**Work task:**
Look through the listing below and write out exactly the lines from the line with "3. **MRST →" to the line with "- Specialized configs", both included, and no others.

Top of Dataset content

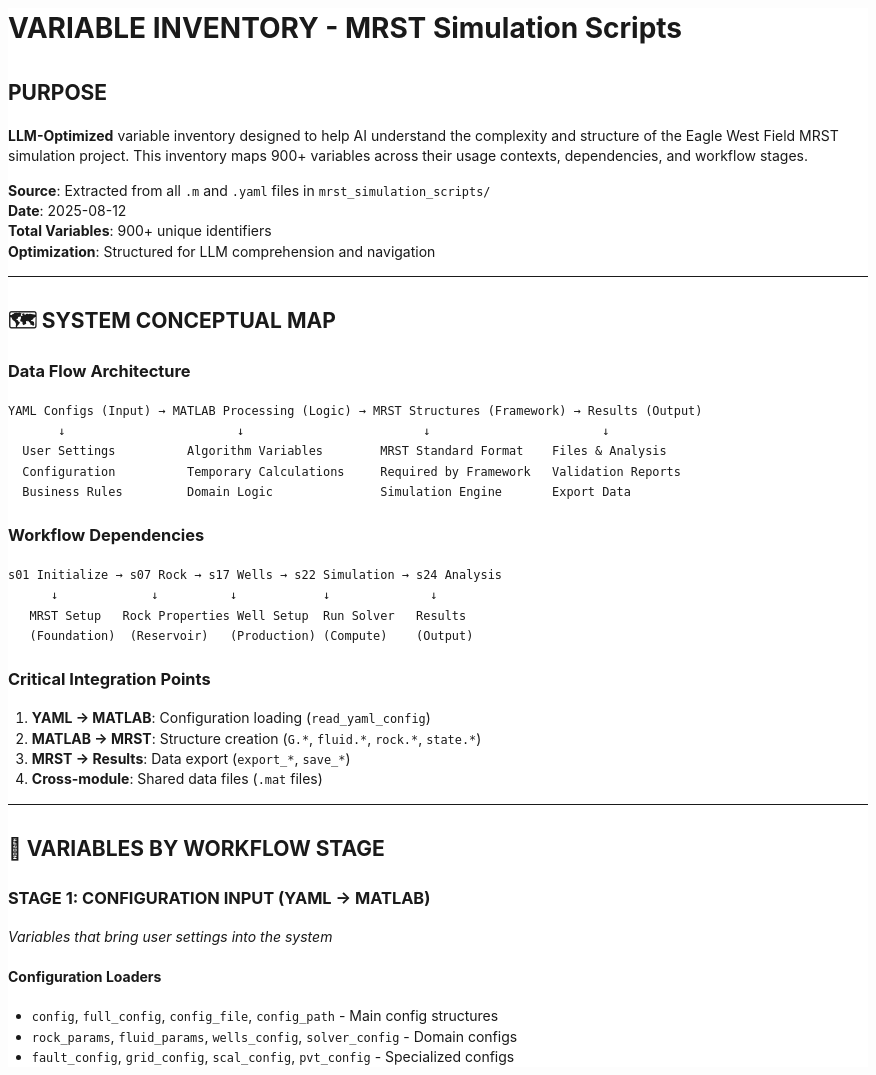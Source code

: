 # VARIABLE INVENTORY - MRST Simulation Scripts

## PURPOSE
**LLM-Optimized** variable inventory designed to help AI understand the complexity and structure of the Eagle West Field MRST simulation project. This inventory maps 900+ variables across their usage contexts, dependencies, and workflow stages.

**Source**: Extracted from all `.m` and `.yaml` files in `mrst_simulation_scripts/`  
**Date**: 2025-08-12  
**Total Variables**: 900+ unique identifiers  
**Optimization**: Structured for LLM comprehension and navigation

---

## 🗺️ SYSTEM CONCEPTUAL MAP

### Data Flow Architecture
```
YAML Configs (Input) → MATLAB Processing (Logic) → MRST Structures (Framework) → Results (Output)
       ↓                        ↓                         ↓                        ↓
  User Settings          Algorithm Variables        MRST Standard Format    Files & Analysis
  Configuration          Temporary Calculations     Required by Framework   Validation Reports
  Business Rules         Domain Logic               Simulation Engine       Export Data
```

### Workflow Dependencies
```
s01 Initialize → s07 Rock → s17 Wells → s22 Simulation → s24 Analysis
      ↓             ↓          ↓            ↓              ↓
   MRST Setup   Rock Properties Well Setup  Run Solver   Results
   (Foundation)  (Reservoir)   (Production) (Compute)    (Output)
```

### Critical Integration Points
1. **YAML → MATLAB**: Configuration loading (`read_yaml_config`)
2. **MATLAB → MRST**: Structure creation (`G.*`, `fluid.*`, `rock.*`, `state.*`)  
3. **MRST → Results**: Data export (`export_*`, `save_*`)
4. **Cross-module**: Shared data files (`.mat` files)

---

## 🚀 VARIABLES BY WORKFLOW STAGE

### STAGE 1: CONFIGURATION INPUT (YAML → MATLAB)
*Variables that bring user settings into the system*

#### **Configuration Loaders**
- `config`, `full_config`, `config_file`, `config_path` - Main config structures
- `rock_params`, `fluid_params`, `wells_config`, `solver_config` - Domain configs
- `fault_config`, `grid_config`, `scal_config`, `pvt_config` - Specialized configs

Bottom of Dataset content
Top of Dataset content

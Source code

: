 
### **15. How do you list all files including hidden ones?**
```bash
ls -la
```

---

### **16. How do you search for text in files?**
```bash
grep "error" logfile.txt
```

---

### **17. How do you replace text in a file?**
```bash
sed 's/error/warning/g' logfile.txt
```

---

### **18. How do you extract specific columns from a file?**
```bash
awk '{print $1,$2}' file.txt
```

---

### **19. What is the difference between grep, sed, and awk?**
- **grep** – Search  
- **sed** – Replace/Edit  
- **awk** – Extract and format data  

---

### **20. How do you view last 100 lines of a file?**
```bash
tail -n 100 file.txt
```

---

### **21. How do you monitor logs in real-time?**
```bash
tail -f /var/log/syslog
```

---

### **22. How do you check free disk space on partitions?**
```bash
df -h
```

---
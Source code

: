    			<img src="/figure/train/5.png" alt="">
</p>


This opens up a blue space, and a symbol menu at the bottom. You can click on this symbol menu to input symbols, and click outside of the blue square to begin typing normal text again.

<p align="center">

Bottom of Dataset content

**Solved problem:**
3. **MRST → Results**: Data export (`export_*`, `save_*`)
4. **Cross-module**: Shared data files (`.mat` files)

---

## 🚀 VARIABLES BY WORKFLOW STAGE

### STAGE 1: CONFIGURATION INPUT (YAML → MATLAB)
*Variables that bring user settings into the system*

#### **Configuration Loaders**
- `config`, `full_config`, `config_file`, `config_path` - Main config structures
- `rock_params`, `fluid_params`, `wells_config`, `solver_config` - Domain configs
- `fault_config`, `grid_config`, `scal_config`, `pvt_config` - Specialized configs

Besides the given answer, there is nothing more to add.